Bradshaw, who researches neuroscience at Indiana University, was at Cambridge University when she was invited to Hebrew University in Jerusalem for a conference. She told Haaretz that El Al security personnel detained her at Luton airport in London, confiscated all of her belongings, and repeatedly questioned her.
After the questioning, she said, she underwent a physical examination in which she was asked to remove her bra. The exam lasted nearly an hour, and at the end of it, she was reprimanded for holding up the flight. She also said that she was never told what it was she was suspected of.
Hebrew University officials warned in their complaint that "the world's top scientists will now refrain from visiting Israel due to interrogations and insensitive searches at Israel's airports."
"Needless to say," they added, "that this could harm Israel's scientific enterprise, which already faces multiple academic boycotts due to political circumstances."
In a stern letter addressed to El Al CEO Eliezer Shkedi, Hebrew University Rector Professor Sarah Stroumsa wrote that "in this instance, a line was crossed. This is not the first instance in which researchers and guests of the university are harassed by El Al security."
"Unfortunately, University staff are also not immune to this hurtful practice, which really has nothing to do with security concerns," she added.
Stroumsa explained that the conference was organized by a faculty within the university that "attracts the world's best scientists, including numerous Nobel Prize laureates who come every year to take part in prestigious scientific conferences. This type of activity benefits the Hebrew University, as well as the State of Israel, because, as we know, science is one of our country's most important strategic assets."
Stroumsa went on to say that "I certainly understand El Al's commitment to its passengers, but I expect the company to do its utmost to prevent unnecessary harm to its customers.
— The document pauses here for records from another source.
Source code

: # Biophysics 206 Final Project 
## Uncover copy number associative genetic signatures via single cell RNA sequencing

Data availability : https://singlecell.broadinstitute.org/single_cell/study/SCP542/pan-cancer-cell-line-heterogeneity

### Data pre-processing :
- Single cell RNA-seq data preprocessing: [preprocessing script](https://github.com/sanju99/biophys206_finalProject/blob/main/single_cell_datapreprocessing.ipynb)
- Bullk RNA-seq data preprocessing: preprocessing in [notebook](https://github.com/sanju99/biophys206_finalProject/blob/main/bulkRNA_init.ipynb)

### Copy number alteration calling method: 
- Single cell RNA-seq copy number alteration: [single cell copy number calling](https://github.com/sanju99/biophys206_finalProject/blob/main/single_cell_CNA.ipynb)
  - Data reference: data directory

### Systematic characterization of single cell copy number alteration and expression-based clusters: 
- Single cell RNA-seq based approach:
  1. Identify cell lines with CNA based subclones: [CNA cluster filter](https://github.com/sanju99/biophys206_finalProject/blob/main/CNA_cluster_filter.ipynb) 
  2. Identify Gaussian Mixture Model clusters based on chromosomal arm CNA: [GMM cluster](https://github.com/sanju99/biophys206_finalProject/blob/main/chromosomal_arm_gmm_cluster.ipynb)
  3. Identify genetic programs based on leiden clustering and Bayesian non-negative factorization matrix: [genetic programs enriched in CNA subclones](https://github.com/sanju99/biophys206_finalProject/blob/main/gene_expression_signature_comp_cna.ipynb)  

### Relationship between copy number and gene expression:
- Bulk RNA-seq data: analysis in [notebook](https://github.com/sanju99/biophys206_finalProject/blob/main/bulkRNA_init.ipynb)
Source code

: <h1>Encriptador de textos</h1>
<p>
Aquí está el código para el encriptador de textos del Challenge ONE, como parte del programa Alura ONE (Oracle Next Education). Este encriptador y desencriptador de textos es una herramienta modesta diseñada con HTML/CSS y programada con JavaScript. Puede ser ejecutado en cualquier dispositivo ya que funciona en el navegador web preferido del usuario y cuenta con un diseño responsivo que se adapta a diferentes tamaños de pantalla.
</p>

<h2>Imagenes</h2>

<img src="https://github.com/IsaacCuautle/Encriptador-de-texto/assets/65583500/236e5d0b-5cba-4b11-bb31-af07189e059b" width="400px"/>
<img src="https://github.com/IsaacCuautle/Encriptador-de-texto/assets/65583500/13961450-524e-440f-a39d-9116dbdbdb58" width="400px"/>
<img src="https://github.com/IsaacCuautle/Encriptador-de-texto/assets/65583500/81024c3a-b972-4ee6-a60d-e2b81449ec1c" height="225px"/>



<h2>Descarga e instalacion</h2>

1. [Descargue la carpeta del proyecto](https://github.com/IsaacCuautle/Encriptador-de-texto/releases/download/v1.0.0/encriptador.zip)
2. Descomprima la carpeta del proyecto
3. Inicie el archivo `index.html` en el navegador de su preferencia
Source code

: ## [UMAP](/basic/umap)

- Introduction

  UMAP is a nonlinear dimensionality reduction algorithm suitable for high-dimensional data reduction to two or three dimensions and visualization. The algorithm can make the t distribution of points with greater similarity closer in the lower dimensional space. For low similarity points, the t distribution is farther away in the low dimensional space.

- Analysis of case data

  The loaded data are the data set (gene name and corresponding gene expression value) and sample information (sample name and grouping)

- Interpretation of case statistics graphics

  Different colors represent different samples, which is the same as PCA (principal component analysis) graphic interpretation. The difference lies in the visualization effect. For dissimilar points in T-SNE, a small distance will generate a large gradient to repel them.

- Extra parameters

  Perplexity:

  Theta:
El Al's security personnel looked at Professor Bradshaw's invitation documents with contempt, refused to believe that this researcher was indeed invited by the Hebrew University, but failed to contact the university to verify her identity. Clearly no decent judgment was utilized."
El Al issued a response to the complaint, saying that "the airline operates in accordance with the guidelines set by the security authorities."